Thursday, June 17, 2010

Temporary


Today was one of those totally surreal days, from this morning's interaction with the cop who thought my car was stolen, to saying goodnight to my mother this evening on the front lawn, as the Snowbirds flew over, practicing for some airshow or another. In between, I worked my first shift at a friend's coffee stall at the market, convinced the cop that I do own my car, watered the dill transplants in my community garden, did a little grocery shopping and had several increasingly bizarre telephone conversations with people I don't know. The last one was with a man who I will call a cemetery manager for lack of a better term. The conversation revolved around the disposal of my late father's ashes.

My dad was cremated last year. My mom, who will be 85 in about a week, brought his ashes with her from Victoria, to be buried in the plot he purchased for this purpose, many years ago, before they moved out west. We had a sort of family meeting where we all sat around and grumbled about what to do next and realized that none of us had a clue about how to proceed. Did we just take the ashes to the cemetery and dump them? Surely not. Did we need to bury them? In what? Are there regulations about hole depth and so on? Would we be needing a marker? Where exactly was this plot my dad had purchased, anyway?

One of the things I wish we could change in this country is the way dead bodies are disposed of. First of all, nobody talks about death as something that happens to everyone. We talk about it as though it only happens to the unlucky. We act frankly astonished when someone dies.
"Remember (insert name here)? Well... you won't believe it... HE DIED!"
Then, we perform a series of bizarre rituals on the body, starting with embalming (eww...) and ending with the burial in an absurdly ornate and indestructible casket. We place this casket in a large, deep hole, occupying a piece of land that can never be used for anything else. To ensure this, we plunk a big granite marker on top, all engraved with words and decorations, permanent enough to be admired until the end of time.

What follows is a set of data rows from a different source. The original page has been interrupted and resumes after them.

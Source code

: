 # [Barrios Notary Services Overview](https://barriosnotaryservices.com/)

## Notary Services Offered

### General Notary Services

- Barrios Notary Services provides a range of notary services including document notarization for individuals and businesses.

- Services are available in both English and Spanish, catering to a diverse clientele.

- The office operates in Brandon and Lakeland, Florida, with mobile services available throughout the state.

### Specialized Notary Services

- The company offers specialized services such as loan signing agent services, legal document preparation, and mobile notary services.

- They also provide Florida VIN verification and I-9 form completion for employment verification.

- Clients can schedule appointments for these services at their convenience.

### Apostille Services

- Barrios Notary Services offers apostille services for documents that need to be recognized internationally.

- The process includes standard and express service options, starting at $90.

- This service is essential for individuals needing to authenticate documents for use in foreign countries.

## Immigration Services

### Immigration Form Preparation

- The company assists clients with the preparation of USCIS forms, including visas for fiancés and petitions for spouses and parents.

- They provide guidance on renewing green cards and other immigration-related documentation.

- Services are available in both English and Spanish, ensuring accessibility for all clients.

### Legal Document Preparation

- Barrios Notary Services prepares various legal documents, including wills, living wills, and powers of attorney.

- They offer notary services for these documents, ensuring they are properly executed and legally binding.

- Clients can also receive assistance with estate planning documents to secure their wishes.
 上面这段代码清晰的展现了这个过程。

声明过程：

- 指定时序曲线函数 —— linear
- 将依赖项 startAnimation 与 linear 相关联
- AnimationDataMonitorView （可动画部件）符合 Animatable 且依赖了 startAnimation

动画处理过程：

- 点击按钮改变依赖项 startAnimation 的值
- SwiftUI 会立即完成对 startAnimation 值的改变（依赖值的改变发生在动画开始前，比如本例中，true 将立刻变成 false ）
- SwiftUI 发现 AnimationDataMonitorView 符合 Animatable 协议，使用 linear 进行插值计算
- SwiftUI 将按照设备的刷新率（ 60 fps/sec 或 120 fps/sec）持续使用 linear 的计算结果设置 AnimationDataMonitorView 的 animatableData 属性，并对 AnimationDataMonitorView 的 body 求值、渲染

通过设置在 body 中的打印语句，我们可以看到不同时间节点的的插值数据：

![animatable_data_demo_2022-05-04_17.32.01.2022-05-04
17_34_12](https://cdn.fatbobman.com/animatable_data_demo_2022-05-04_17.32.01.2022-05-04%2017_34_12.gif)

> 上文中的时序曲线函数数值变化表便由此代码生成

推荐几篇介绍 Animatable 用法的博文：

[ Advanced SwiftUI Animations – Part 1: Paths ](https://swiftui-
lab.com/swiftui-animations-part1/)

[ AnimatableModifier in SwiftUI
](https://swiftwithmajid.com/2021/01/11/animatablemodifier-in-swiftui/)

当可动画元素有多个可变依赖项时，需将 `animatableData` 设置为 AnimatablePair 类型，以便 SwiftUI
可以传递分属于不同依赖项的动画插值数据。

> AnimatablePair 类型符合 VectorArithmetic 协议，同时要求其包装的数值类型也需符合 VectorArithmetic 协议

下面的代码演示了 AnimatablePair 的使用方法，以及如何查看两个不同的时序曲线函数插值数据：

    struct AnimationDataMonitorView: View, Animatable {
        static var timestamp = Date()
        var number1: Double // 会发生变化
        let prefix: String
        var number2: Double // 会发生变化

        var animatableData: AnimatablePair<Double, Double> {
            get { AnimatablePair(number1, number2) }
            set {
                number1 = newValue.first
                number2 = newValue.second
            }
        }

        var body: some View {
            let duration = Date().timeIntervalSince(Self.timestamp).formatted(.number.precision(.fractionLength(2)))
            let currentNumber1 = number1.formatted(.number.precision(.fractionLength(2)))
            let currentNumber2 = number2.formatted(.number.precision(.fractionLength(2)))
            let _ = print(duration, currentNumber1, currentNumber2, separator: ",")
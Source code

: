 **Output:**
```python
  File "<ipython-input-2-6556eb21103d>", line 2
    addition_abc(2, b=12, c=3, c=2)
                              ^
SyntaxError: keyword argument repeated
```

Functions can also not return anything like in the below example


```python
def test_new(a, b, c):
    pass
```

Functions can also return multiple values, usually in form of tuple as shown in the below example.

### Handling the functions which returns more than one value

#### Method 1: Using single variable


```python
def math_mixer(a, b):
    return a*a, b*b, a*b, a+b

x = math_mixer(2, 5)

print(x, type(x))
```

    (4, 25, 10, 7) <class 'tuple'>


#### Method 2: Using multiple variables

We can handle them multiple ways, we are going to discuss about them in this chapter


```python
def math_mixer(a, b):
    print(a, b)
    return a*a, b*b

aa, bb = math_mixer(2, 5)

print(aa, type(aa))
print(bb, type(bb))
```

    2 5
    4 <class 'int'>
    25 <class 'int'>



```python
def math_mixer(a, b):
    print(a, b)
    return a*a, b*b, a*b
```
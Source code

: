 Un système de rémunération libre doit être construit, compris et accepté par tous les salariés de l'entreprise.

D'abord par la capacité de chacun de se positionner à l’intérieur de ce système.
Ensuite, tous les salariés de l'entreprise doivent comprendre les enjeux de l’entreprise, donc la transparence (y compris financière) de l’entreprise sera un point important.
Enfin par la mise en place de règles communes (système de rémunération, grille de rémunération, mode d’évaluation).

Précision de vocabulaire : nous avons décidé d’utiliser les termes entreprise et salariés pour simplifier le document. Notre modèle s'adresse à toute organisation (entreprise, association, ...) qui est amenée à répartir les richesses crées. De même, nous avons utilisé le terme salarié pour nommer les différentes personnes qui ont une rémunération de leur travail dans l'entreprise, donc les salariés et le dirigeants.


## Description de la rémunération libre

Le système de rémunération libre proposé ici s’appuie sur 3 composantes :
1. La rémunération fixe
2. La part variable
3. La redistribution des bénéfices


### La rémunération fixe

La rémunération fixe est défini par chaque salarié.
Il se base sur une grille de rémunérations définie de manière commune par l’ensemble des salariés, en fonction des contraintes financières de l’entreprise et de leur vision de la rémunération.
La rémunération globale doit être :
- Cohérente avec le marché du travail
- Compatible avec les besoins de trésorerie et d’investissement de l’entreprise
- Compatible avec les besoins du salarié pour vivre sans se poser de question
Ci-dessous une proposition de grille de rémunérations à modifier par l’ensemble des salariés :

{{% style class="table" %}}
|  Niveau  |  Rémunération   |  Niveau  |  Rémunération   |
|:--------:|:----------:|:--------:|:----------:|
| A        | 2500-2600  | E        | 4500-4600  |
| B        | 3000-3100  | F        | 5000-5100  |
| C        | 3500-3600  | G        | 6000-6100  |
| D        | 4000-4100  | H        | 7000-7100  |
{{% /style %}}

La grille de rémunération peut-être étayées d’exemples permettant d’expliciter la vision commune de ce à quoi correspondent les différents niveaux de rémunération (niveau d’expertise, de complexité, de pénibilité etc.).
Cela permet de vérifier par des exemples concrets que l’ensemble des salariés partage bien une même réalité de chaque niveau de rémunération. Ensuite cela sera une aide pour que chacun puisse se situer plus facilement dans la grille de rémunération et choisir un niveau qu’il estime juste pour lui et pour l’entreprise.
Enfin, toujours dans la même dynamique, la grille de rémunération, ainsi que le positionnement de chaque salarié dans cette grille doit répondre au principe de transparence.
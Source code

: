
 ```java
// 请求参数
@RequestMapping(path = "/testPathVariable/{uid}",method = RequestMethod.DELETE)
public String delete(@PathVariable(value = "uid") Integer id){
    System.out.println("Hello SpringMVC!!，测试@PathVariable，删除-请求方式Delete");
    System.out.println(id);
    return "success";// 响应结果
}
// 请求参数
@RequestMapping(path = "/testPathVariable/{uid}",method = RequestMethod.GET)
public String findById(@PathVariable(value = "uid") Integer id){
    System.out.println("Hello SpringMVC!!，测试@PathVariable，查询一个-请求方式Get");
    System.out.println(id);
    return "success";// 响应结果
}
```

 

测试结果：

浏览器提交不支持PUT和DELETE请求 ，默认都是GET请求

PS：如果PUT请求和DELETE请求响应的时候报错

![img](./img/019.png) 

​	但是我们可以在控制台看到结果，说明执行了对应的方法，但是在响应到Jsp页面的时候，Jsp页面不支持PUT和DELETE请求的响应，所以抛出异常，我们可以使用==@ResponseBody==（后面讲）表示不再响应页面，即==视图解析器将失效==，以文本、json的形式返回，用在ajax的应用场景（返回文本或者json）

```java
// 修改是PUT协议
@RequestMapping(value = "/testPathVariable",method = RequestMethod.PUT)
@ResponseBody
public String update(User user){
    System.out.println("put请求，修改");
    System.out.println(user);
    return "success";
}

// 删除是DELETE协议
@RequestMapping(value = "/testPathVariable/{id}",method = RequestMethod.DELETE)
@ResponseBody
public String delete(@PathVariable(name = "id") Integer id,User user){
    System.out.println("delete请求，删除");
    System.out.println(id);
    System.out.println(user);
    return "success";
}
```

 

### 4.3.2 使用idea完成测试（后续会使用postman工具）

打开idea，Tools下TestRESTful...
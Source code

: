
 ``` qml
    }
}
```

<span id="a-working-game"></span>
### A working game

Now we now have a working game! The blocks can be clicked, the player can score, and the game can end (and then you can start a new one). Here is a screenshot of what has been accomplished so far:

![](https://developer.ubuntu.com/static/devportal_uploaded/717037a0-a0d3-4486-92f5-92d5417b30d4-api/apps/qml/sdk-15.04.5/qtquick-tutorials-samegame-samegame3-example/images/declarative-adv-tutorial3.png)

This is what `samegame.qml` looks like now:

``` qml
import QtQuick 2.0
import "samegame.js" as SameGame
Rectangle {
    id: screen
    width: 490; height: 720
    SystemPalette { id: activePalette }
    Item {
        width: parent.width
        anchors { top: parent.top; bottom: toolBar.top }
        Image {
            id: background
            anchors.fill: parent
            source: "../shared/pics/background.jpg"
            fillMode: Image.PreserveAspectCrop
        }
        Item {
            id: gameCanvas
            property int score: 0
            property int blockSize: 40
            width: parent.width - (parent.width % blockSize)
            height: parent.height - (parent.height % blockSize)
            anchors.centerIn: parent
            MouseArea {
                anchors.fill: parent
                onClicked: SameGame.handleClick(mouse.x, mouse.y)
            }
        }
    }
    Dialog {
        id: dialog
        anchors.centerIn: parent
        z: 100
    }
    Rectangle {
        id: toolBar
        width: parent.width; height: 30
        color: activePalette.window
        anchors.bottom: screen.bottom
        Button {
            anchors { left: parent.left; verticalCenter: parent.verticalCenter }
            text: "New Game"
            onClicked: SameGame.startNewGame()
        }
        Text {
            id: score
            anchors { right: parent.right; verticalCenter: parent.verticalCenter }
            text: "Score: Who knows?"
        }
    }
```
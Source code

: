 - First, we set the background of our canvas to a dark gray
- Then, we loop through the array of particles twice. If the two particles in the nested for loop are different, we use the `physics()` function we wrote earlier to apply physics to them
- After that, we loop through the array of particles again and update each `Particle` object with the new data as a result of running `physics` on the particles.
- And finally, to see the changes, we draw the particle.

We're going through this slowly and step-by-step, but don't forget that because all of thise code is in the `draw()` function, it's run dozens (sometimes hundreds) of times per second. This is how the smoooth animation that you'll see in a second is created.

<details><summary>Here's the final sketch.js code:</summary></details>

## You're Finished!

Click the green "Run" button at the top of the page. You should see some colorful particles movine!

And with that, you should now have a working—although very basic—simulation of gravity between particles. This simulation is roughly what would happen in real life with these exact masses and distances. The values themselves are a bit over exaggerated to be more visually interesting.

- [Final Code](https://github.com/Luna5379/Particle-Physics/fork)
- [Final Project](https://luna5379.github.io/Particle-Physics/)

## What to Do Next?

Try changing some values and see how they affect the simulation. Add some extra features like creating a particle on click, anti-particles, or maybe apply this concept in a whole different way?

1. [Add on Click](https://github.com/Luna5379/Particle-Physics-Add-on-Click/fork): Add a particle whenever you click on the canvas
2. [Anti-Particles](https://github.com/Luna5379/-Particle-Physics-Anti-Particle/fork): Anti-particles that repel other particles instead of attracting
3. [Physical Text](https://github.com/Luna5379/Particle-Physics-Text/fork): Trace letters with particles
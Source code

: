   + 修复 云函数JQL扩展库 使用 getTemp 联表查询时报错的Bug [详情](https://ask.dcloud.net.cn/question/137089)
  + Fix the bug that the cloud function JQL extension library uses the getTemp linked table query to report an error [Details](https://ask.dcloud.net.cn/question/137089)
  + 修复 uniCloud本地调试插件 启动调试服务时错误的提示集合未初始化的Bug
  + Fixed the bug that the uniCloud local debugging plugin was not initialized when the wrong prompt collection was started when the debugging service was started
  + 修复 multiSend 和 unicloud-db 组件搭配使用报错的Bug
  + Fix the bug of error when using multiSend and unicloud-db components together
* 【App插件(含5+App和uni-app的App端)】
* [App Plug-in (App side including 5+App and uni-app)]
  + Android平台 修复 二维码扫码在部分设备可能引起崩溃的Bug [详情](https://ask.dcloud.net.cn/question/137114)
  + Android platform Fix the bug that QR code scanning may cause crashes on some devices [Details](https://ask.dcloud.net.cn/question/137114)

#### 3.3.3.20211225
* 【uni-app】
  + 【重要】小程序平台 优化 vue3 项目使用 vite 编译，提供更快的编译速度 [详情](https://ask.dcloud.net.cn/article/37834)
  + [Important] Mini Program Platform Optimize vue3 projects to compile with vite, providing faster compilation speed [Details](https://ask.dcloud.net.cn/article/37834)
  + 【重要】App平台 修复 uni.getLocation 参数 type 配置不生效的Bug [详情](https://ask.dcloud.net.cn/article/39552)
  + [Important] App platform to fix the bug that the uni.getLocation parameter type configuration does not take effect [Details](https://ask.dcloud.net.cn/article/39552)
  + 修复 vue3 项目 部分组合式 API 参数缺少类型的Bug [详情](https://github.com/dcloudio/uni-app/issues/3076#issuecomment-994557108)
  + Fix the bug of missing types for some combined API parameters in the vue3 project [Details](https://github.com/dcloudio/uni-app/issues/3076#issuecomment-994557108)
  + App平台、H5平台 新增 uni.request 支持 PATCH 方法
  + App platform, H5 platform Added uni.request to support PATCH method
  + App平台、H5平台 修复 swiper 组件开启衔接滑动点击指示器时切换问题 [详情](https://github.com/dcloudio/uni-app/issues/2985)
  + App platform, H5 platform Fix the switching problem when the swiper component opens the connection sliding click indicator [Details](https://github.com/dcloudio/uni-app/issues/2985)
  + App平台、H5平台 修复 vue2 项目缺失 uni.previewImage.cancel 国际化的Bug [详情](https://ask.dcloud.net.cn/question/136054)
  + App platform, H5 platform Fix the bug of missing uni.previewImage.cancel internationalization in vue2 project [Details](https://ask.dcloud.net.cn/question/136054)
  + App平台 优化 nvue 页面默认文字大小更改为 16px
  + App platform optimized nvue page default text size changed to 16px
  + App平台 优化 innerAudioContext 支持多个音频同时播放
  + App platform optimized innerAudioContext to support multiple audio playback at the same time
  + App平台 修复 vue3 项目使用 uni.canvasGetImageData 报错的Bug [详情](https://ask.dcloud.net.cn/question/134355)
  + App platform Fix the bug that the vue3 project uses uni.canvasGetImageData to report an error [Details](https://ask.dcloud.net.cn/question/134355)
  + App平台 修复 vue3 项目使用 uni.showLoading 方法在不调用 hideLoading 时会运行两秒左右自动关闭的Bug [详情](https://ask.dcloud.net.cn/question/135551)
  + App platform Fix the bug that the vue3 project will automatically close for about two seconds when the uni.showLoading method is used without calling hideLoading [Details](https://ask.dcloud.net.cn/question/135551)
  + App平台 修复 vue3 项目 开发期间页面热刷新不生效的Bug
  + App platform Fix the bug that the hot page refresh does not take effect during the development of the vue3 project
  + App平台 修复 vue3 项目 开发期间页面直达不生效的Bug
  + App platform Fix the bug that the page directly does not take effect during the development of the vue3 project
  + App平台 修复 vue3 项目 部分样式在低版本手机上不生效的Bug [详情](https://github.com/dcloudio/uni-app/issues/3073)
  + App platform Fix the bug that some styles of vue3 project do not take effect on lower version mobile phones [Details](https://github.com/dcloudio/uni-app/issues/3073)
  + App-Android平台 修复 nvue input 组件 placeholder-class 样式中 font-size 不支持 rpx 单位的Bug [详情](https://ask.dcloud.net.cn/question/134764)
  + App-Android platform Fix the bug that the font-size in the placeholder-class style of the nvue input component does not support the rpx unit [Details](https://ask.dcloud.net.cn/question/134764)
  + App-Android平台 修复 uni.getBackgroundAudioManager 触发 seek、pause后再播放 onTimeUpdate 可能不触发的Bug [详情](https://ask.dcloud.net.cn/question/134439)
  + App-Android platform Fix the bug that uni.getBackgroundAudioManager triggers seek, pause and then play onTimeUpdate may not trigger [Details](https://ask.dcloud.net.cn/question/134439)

I think it is high time that we started planting people like seeds when they die. Don't embalm me; (please!) instead, wrap my body in a biodegradable shroud and toss me in a small deep hole. Then plant an oak tree on my head. Leave me in the food chain, please. Don't render me useless to the planet I love and call home by "preserving" my body with pickling poison and air-locking it in a vault made of virgin timber. Please!
My dad's ashes are in a plastic urn with a label that says something like, "This is intended only as a temporary container" as though it will suddenly evaporate if we try to keep them in there for any amount of time. Why? We all know it takes plastic a long time to break down. I guess the idea is that you're supposed to feel like a cheap cad if you leave your loved one's ashes in the "temporary" container.

The human body is a temporary container.

I wish we could all get over ourselves and start facing death in a more realistic way. There are so many billion of us now that I guess we'll have to, one of these days.